The machine size, processor speed, latency, and bandwidth are scaled according to the specifications released by the ASCI program. The link bandwidth of Blue Pacific is extrapolated from that of the IBM SP Series. The remaining entries in Table 2 are based on specifications of the three ASCI machines [2], [3], [4]. Our scaling study is applied to two STAP workloads with respect to a small and a large radar configuration. The assessment is based on the past growth and projected future trends in processor speed, network bandwidth, and message-passing latency.

MPP designers and users demand quantitative data to reveal the resource scaling effects on performance.
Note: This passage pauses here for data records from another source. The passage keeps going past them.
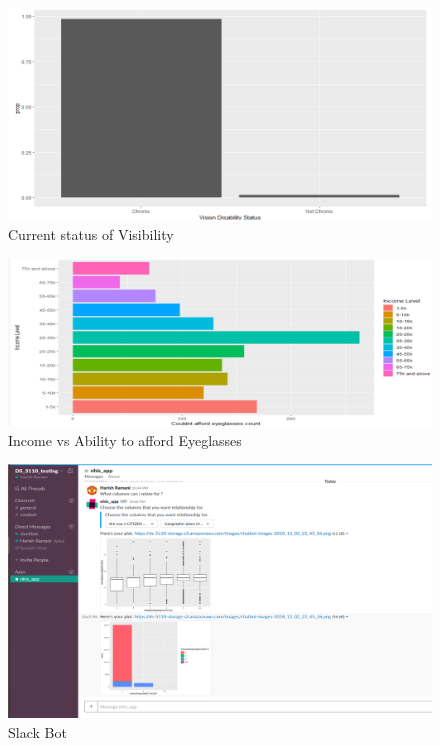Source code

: \documentclass[12pt]{article}
\begin{document}
\begin{figure}[H]
\centering
\includegraphics[scale=0.5]{visibility.png}
\caption{Current status of Visibility}
\label{fig:visibility}
\end{figure}

\begin{figure}[H]
\centering
\includegraphics[scale=0.5]{eyeglass.png}
\caption{Income vs Ability to afford Eyeglasses}
\label{fig:eyeglass}
\end{figure}

\begin{figure}[H]
\centering
\includegraphics[scale=0.75]{slackbot.png}
\caption{Slack Bot}
\label{fig:slack}
\end{figure}
\end{document}

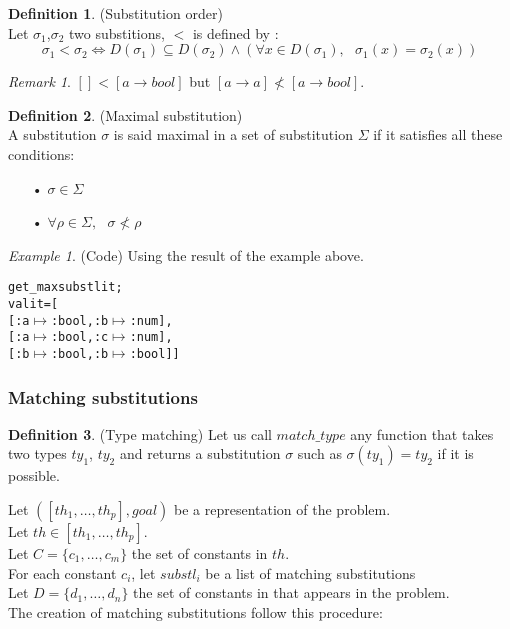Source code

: \documentclass[a4paper, 11pt]{article}
\theoremstyle{plain}
\theoremstyle{definition}
\newtheorem*{mydef}{Definition}
\theoremstyle{remark}
\newtheorem*{remark}{Remark}
\newtheorem*{example}{Example}
\begin{document}
\begin{mydef} (Substitution order)    
\\Let $\sigma_1$,$\sigma_2$ two substitions, $<$ is defined by :
  \[\sigma_1 < \sigma_2 \iff D(\sigma_1) \subseteq D(\sigma_2) \wedge
  (\forall x \in D(\sigma_1),\mbox{ } \sigma_1(x) = \sigma_2(x))\]
\end{mydef}  
 
\begin{remark} $[] < [a \rightarrow bool]$ but $[a \rightarrow a] \not < [a \rightarrow bool]$.
\end{remark} 
 
\begin{mydef} (Maximal substitution)  
\\A substitution $\sigma$ is said maximal in a set of substitution $\Sigma$ if it satisfies all these conditions:
\begin{enumerate}
 \item[•] $\sigma \in \Sigma$ 
 \item[•] $\forall \rho \in \Sigma,\mbox{ } \sigma \not < \rho$ 
\end{enumerate} 
\end{mydef} 

\begin{example} (Code)
Using the result of the example above.
\begin{alltt}
get_maxsubstl it;
val it = [
 [{:a \(\mapsto\) :bool}, {:b \(\mapsto\) :num}],
 [{:a \(\mapsto\) :bool}, {:c \(\mapsto\) :num}],
 [{:b \(\mapsto\) :bool},{:b \(\mapsto\) :bool}]]
\end{alltt} 
\end{example}  

\subsubsection{Matching substitutions}  
  
\begin{mydef} (Type matching)
  Let us call $match\_type$ any function that takes two types $ty_1$, $ty_2$ and returns a substitution $\sigma$ such as $\sigma (ty_1) = ty_2$ if it is possible. 
\end{mydef}

\noindent Let $([th_1,\ldots,th_p],goal)$ be a representation of the problem.
\\Let $th \in [th_1,\ldots,th_p]$.
\\Let $C =\lbrace c_1,\ldots,c_m \rbrace$ the set of constants in   
$th$.
\\For each constant $c_i$, let $substl_i$ be a list of matching substitutions 
\\Let $D = \lbrace d_1,\ldots,d_n \rbrace$ the set of constants in   
that appears in the problem.
\\The creation of matching substitutions follow this procedure:
\end{document}
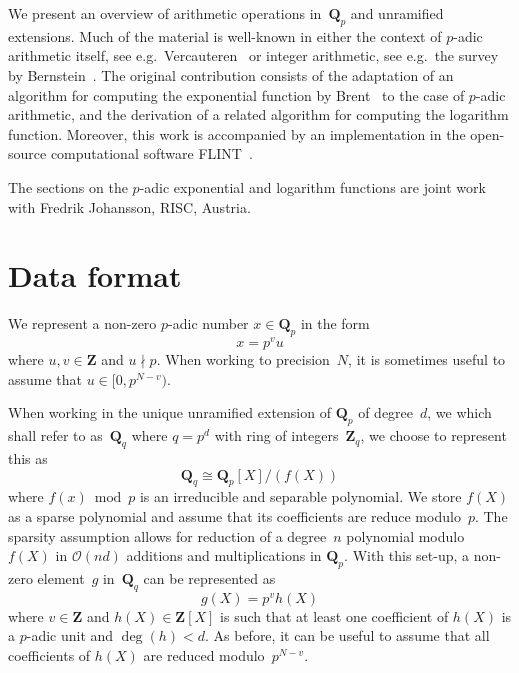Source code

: We present an overview of arithmetic operations in~$\mathbf{Q}_p$ 
and unramified extensions.  Much of the material is well-known in 
either the context of $p$-adic arithmetic itself, see e.g.\ 
Vercauteren~\citep[\S 12]{HEHCC2005} or integer arithmetic, 
see e.g.\ the survey by Bernstein~\citep{Bernstein2008}. 
The original contribution consists of the adaptation of an algorithm 
for computing the exponential function by Brent~\citep{Brent1976} 
to the case of $p$-adic arithmetic, and the derivation of a related 
algorithm for computing the logarithm function.  Moreover, this 
work is accompanied by an implementation in the open-source computational 
software {\sc FLINT}~\citep{FLINT}.

The sections on the $p$-adic exponential and logarithm functions 
are joint work with Fredrik Johansson, RISC, Austria.

\section{Data format}

We represent a non-zero $p$-adic number $x \in \mathbf{Q}_p$ in the form 
\begin{equation}
x = p^v u
\end{equation}
where $u, v \in \mathbf{Z}$ and $u \nmid p$.  When working to precision~$N$, 
it is sometimes useful to assume that $u \in [0,p^{N-v})$.

When working in the unique unramified extension of $\mathbf{Q}_p$ of 
degree~$d$, we which shall refer to as~$\mathbf{Q}_q$ where $q = p^d$ 
with ring of integers~$\mathbf{Z}_q$, we choose to represent this as 
\begin{equation}
\mathbf{Q}_q \cong \mathbf{Q}_p[X] / (f(X))
\end{equation}
where $f(x) \bmod p$ is an irreducible and separable polynomial.  We store 
$f(X)$ as a sparse polynomial and assume that its coefficients are 
reduce modulo~$p$.  The sparsity assumption allows for reduction of a 
degree~$n$ polynomial modulo~$f(X)$ in $\mathcal{O}(nd)$ additions and 
multiplications in $\mathbf{Q}_p$.  With this set-up, a non-zero element~$g$ 
in~$\mathbf{Q}_q$ can be represented as 
\begin{equation}
g(X) = p^v h(X)
\end{equation}
where $v \in \mathbf{Z}$ and $h(X) \in \mathbf{Z}[X]$ is such that at least 
one coefficient of $h(X)$ is a $p$-adic unit and $\deg(h) < d$.  As before, 
it can be useful to assume that all coefficients of $h(X)$ are reduced 
modulo~$p^{N-v}$.


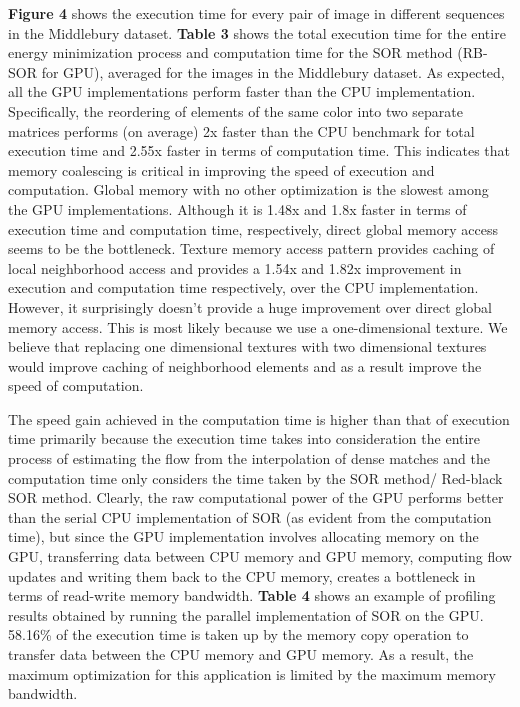 \documentclass[english]{article}
\newcommand{\csvautotabularcenter}[2][]{\csvloop{autotabularcenter={#2},#1}}
\begin{document}
	\textbf{Figure 4} shows the execution time for every pair of image in different sequences in the Middlebury dataset. \textbf{Table 3} shows the total execution time for the entire energy minimization process and computation time for the SOR method (RB-SOR for GPU), averaged for the images in the Middlebury dataset. As expected, all the GPU implementations perform faster than the CPU implementation. Specifically, the reordering of elements of the same color into two separate matrices performs (on average) 2x faster than the CPU benchmark for total execution time and 2.55x faster in terms of computation time. This indicates that memory coalescing is critical in improving the speed of execution and computation. Global memory with no other optimization is the slowest among the GPU implementations. Although it is 1.48x and 1.8x faster in terms of execution time and computation time, respectively, direct global memory access seems to be the bottleneck. Texture memory access pattern provides caching of local neighborhood access and provides a 1.54x and 1.82x improvement in execution and computation time respectively, over the CPU implementation. However, it surprisingly doesn’t provide a huge improvement over direct global memory access. This is most likely because we use a one-dimensional texture. We believe that replacing one dimensional textures with two dimensional textures would improve caching of neighborhood elements and as a result improve the speed of computation.

	\begin{center}
	\csvautotabularcenter{results/tables/3_compute_time.csv}	
	\end{center}

	The speed gain achieved in the computation time is  higher than that of execution time primarily because the execution time takes into consideration the entire process of estimating the flow from the interpolation of dense matches and the computation time only considers the time taken by the SOR method/ Red-black SOR method. Clearly, the raw computational power of the GPU performs better than the serial CPU implementation of SOR (as evident from the computation time), but since the GPU implementation involves allocating memory on the GPU, transferring data between CPU memory and GPU memory, computing flow updates and writing them back to the CPU memory, creates a bottleneck in terms of read-write memory bandwidth. \textbf{Table 4} shows an example of profiling results obtained by running the parallel implementation of SOR on the GPU. 58.16\% of the execution time is taken up by the memory copy operation to transfer data between the CPU memory and GPU memory. As a result, the maximum optimization for this application is limited by the maximum memory bandwidth.
\end{document}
Our study provides partial answers to these questions. Our results reinforce Gustafson’s belief [13] that scaled workload will uphold higher system efficiency. However, scaled problems may increase both computational workload and communication overhead at the same time. The balance between the two is hinged on how to reduce the communication-to-computation ratio (CCR) in user programs. We will discuss all of these issues in subsequent sections.

The rest of the paper is organized as follows: In Section 2, we present the phase-parallel model for SPMD (single program and multiple data streams) data parallelism. Section 3 characterizes the STAP benchmark workload, where the STAP parallelization strategy is outlined. The STAP performance on T3D, SP2, and Paragon is presented in Section 4. The scaling effects on T3D, SP2, and Paragon are given in Section 5. Latency and bandwidth of ASCI machines are assessed in Section 6. The scaling effects of these ASCI platforms are reported in Section 7. Finally, we summarize the research findings and comment on their applicability and limitations. Throughout the paper, we assess six MPP architectures and consider both hardware and software requirements to achieve scalable performance.

## 2 Phase-Parallel Scaling Model

Xu and Hwang [35] have developed a phase parallel model for exploiting parallelism in SPMD programs. This scaling model is refined from the BSP model by Valiant [32]. A typical SPMD program is executed in a cascade of supersteps, as shown in Fig. 1. Each superstep consists of a computation phase followed by an interaction (communication) phase. All operations in a superstep must finish before the next superstep begins execution.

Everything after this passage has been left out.